On 8/13/20 12:19 PM, Ben Cooksley wrote:
The developer should receive an automated email from Bugzilla when this happens, informing them that their action failed due to the lack of an account. They should therefore be very much aware of the failure of the hook.
They do, but they seem to ignore it or not know how to proceed. Otherwise we wouldn't see this happen over and over. :)
On 8/13/20 12:19 PM, Ben Cooksley wrote:> The problem is that comments on Bugzilla have to be associated with an
account - so there isn't a check to remove here, as the issue is the lack of an account. Currently our hooks operate on the assumption that the 'author' email address on the Git commit will have a Bugzilla account, and try to use that account to make the necessary changes (add the comment, close the bug, change any necessary fields, etc). Should the account not exist, they're unable to proceed which is what causes the failure.

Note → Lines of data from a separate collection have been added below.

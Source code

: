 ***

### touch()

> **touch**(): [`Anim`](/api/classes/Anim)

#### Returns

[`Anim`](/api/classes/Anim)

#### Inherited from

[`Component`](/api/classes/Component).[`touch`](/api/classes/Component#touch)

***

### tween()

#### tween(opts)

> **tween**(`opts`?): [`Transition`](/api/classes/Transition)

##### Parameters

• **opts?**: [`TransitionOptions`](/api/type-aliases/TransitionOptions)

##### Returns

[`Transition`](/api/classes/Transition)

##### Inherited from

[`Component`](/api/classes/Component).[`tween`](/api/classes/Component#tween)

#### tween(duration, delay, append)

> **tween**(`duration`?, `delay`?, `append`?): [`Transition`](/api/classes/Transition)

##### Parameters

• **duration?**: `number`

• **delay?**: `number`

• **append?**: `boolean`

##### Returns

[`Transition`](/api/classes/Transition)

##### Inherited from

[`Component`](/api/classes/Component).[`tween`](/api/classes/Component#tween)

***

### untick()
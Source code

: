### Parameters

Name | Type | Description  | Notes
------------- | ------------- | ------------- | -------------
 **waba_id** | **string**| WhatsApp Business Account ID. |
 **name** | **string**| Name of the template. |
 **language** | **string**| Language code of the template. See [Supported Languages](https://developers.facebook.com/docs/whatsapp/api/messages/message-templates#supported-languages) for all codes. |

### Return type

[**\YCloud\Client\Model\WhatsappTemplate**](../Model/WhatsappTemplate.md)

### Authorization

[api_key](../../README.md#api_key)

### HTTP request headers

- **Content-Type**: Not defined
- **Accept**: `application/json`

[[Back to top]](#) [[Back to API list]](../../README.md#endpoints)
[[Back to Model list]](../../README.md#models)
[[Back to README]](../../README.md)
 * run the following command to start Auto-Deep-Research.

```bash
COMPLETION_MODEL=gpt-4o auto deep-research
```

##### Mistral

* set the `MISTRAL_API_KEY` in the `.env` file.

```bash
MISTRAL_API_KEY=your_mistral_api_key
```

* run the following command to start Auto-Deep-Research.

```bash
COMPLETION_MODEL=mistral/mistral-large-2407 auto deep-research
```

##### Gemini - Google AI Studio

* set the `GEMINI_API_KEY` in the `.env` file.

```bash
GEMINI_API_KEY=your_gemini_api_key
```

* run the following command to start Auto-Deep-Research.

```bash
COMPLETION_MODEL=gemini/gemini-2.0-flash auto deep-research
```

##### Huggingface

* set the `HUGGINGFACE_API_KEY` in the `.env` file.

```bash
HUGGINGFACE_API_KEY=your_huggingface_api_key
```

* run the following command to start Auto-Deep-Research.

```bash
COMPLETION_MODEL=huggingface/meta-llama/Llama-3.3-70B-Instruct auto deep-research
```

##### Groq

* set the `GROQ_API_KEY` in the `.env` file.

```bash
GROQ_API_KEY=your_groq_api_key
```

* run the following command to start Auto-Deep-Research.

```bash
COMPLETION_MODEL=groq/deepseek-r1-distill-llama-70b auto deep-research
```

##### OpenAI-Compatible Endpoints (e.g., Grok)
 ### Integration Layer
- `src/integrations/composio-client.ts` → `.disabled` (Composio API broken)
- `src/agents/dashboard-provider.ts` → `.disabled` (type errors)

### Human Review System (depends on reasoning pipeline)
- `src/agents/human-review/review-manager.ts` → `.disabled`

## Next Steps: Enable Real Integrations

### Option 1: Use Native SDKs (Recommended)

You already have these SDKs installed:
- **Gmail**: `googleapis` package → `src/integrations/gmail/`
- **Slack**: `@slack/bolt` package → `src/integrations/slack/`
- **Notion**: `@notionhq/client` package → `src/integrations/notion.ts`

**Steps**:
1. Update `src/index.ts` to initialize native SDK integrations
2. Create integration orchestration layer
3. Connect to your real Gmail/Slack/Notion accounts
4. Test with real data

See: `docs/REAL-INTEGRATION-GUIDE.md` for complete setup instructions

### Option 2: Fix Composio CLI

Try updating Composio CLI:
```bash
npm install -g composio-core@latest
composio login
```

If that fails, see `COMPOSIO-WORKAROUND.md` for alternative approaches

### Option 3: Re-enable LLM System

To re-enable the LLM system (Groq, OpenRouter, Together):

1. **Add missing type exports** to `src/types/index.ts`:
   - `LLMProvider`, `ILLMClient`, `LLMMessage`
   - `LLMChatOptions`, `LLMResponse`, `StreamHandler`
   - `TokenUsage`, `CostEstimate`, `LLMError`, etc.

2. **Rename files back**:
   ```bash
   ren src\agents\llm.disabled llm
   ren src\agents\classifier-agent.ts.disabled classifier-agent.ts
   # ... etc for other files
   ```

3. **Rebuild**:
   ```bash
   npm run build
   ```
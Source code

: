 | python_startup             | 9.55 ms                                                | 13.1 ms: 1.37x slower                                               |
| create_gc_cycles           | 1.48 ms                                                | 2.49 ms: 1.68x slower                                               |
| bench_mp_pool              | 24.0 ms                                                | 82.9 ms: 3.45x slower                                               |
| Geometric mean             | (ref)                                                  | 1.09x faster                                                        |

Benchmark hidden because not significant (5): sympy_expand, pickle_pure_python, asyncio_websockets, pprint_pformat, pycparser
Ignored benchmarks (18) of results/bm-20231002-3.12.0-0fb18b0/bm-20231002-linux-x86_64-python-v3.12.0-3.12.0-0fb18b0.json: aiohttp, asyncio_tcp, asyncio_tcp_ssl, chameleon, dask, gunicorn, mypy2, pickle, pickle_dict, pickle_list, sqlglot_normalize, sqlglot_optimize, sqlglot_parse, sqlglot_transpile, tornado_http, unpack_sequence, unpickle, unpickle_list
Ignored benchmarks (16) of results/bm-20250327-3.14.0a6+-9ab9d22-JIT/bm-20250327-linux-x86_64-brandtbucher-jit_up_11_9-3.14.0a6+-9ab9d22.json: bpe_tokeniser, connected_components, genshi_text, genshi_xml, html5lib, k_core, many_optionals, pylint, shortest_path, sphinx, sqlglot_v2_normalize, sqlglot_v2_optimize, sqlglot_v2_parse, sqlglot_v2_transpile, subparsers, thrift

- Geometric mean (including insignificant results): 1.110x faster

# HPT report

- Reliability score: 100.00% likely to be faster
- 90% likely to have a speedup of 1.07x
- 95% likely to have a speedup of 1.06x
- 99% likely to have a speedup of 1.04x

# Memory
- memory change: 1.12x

Thanks for explaining. That makes sense. On 8/13/20 12:19 PM, Ben Cooksley wrote:
The only way to implement what you are proposing would be to have all Bugzilla actions from commit hooks take place as a 'Bot' user.
That seems reasonable in the abstract, but this would mess with people's commit stats since their own Bugzilla accounts wouldn't get the credit for fixing bugs. :)
So here's an idea: close the bug with the committer's own Bugzilla account when an account is found that matches the email address in the commit. Otherwise, use a bot account so that the bug at least gets closed as intended. Could that work?